[Collected data]
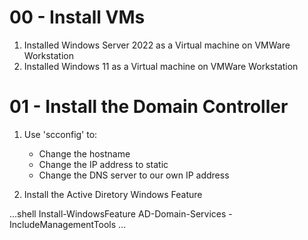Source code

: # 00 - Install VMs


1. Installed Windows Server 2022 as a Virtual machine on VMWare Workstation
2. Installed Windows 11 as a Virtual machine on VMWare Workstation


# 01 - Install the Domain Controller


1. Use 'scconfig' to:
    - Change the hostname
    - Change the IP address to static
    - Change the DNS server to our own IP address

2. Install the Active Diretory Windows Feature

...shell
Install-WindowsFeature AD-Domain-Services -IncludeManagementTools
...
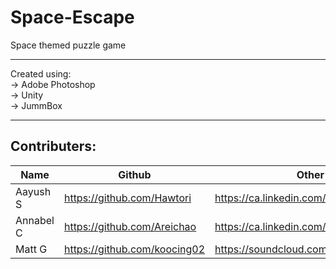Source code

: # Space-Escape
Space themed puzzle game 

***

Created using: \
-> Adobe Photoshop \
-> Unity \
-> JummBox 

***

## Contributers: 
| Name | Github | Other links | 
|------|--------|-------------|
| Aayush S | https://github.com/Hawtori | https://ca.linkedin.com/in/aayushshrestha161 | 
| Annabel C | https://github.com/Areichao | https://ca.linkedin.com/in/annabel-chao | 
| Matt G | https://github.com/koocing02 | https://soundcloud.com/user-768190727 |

Task |
Each line above where the word "Installed" occurs should be copied out.

Output |
1. Installed Windows Server 2022 as a Virtual machine on VMWare Workstation
2. Installed Windows 11 as a Virtual machine on VMWare Workstation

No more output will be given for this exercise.